ERROR: "java.net.URISyntaxException: Expected scheme-specific part" while running mappings in Spark Engine mode using Informatica DEI
Problem Description

While running mappings in 'Spark' execution engine using Informatica 'Data Engineering Integration' (DEI), earlier known as 'Big Data Management' (BDM), mapping execution fails. In the mapping run log, the following error trace could be observed:

 

Log Trace

 

2018-02-19 02:37:02.220 <CmdExecInProcessTasks-pool-2-thread-2> SEVERE: [Cleanup] [HadoopFSRmRfTask]java.lang.RuntimeException: java.lang.IllegalArgumentException: java.net.URISyntaxException: Expected scheme-specific part at index 5: hdfs:
        at com.informatica.platform.dtm.executor.hadoop.fs.impl.AbstractFileSystemImpl.globStatus(AbstractFileSystemImpl.java:312)
        at com.informatica.platform.dtm.executor.hadoop.impl.cmdtasks.HadoopFSRmRfTask.call(HadoopFSRmRfTask.java:35)
        at com.informatica.platform.dtm.executor.hadoop.impl.cmdtasks.HadoopFSRmRfTask.call(HadoopFSRmRfTask.java:1)
        at java.util.concurrent.FutureTask.run(FutureTask.java:266)
        at java.util.concurrent.Executors$RunnableAdapter.call(Executors.java:511

​​
Cause

Encountered issue occurs when HDFS 'Staging' and 'Event' log directories for 'Spark Engine' are specified with HDFS name node details in the 'Hadoop Pushdown' connection used for execution.
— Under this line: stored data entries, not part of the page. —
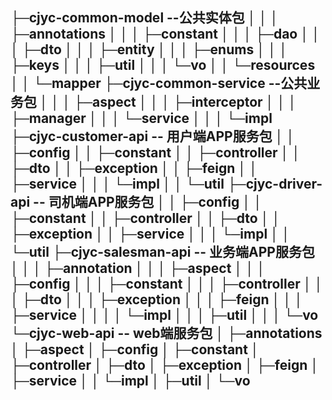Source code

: 
├─cjyc-common-model --公共实体包
│  │  │  ├─annotations 
│  │  │  ├─constant
│  │  │  ├─dao
│  │  │  ├─dto
│  │  │  ├─entity
│  │  │  ├─enums
│  │  │  ├─keys
│  │  │  ├─util
│  │  │  └─vo
│  │  └─resources
│  │      └─mapper
├─cjyc-common-service --公共业务包
│  │  │  ├─aspect
│  │  │  ├─interceptor
│  │  │  ├─manager
│  │  │  └─service
│  │  │      └─impl
├─cjyc-customer-api -- 用户端APP服务包
│  │  ├─config
│  │  ├─constant
│  │  ├─controller
│  │  ├─dto
│  │  ├─exception
│  │  ├─feign
│  │  ├─service
│  │  │  └─impl
│  │  └─util
├─cjyc-driver-api -- 司机端APP服务包
│  │  ├─config
│  │  ├─constant
│  │  ├─controller
│  │  ├─dto
│  │  ├─exception
│  │  ├─service
│  │  │  └─impl
│  │  └─util
├─cjyc-salesman-api -- 业务端APP服务包
│  │  │  ├─annotation
│  │  │  ├─aspect
│  │  │  ├─config
│  │  │  ├─constant
│  │  │  ├─controller
│  │  │  ├─dto
│  │  │  ├─exception
│  │  │  ├─feign
│  │  │  ├─service
│  │  │  │  └─impl
│  │  │  ├─util
│  │  │  └─vo
└─cjyc-web-api -- web端服务包
   │  ├─annotations
   │  ├─aspect
   │  ├─config
   │  ├─constant
   │  ├─controller
   │  ├─dto
   │  ├─exception
   │  ├─feign
   │  ├─service
   │  │  └─impl
   │  ├─util
   │  └─vo
   ----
However, it would be required to specify the HDFS path without name node details. That is, without 'hdfs://' protocol details.

Solution

Perform the following steps for resolving the encountered issue:

 

  1. Login to Informatica Administrator console or Informatica Developer Client tool.
  2. Edit the 'Hadoop Pushdown Connection' being used for running Spark jobs.
  3. Navigate to 'Spark Engine' section in the connection.
  4. Update the values of 'Spark Staging Directory' and 'Spark Eventlog directory' as below:

 

Before:

 

Spark Staging Directory

hdfs://<name_node_service>/user/spark/workdir

Spark Event Log directory

hdfs://<name_node_service>/user/spark/eventlog

 

After:

 

Spark Staging Directory

/user/spark/workdir

Spark Event Log directory

/user/spark/eventlog

 

        5. Once updated, save the changes made to connection.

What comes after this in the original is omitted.